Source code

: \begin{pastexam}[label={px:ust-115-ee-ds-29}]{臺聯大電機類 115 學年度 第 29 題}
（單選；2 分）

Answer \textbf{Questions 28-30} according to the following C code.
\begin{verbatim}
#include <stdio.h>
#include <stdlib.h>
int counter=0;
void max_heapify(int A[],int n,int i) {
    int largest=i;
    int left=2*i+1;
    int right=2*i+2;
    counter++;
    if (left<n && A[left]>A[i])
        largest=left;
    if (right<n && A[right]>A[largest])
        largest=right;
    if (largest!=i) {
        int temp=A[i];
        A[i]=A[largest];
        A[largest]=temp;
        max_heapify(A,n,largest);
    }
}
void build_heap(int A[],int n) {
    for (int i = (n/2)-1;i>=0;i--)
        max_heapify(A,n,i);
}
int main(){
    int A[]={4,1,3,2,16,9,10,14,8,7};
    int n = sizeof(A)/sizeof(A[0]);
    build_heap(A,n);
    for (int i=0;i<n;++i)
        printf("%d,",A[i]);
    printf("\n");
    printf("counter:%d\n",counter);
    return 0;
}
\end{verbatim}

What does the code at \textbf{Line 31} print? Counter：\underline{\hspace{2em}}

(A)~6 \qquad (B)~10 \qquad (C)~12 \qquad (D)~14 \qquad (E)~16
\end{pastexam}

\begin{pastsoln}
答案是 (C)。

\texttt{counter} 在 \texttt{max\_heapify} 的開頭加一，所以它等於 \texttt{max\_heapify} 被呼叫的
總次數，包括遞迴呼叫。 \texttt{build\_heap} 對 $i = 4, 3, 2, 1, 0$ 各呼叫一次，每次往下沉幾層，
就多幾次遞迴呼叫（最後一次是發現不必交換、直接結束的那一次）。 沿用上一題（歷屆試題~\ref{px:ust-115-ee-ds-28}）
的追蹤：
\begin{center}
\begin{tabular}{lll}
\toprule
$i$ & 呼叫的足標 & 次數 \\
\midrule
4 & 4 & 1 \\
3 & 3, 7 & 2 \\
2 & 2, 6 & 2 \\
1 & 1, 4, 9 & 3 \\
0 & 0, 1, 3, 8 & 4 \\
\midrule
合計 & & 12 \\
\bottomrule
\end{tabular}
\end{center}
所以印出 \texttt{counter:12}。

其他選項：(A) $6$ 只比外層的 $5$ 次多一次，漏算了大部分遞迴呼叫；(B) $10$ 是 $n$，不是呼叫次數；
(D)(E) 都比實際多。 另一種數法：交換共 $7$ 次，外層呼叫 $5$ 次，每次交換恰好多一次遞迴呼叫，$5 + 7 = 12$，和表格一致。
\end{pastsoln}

> _PROMPT_
Lines in scope run from the one holding "for (int i=0;i<n;++i)" to the last line of the material above; transcribe them exactly and omit the rest.

> _FINAL ANSWER_
    for (int i=0;i<n;++i)
        printf("%d,",A[i]);
    printf("\n");
    printf("counter:%d\n",counter);
    return 0;
}
\end{verbatim}

What does the code at \textbf{Line 31} print? Counter：\underline{\hspace{2em}}

(A)~6 \qquad (B)~10 \qquad (C)~12 \qquad (D)~14 \qquad (E)~16
\end{pastexam}

\begin{pastsoln}
答案是 (C)。

\texttt{counter} 在 \texttt{max\_heapify} 的開頭加一，所以它等於 \texttt{max\_heapify} 被呼叫的
總次數，包括遞迴呼叫。 \texttt{build\_heap} 對 $i = 4, 3, 2, 1, 0$ 各呼叫一次，每次往下沉幾層，
就多幾次遞迴呼叫（最後一次是發現不必交換、直接結束的那一次）。 沿用上一題（歷屆試題~\ref{px:ust-115-ee-ds-28}）
的追蹤：
\begin{center}
\begin{tabular}{lll}
\toprule
$i$ & 呼叫的足標 & 次數 \\
\midrule
4 & 4 & 1 \\
3 & 3, 7 & 2 \\
2 & 2, 6 & 2 \\
1 & 1, 4, 9 & 3 \\
0 & 0, 1, 3, 8 & 4 \\
\midrule
合計 & & 12 \\
\bottomrule
\end{tabular}
\end{center}
所以印出 \texttt{counter:12}。

其他選項：(A) $6$ 只比外層的 $5$ 次多一次，漏算了大部分遞迴呼叫；(B) $10$ 是 $n$，不是呼叫次數；
(D)(E) 都比實際多。 另一種數法：交換共 $7$ 次，外層呼叫 $5$ 次，每次交換恰好多一次遞迴呼叫，$5 + 7 = 12$，和表格一致。
\end{pastsoln}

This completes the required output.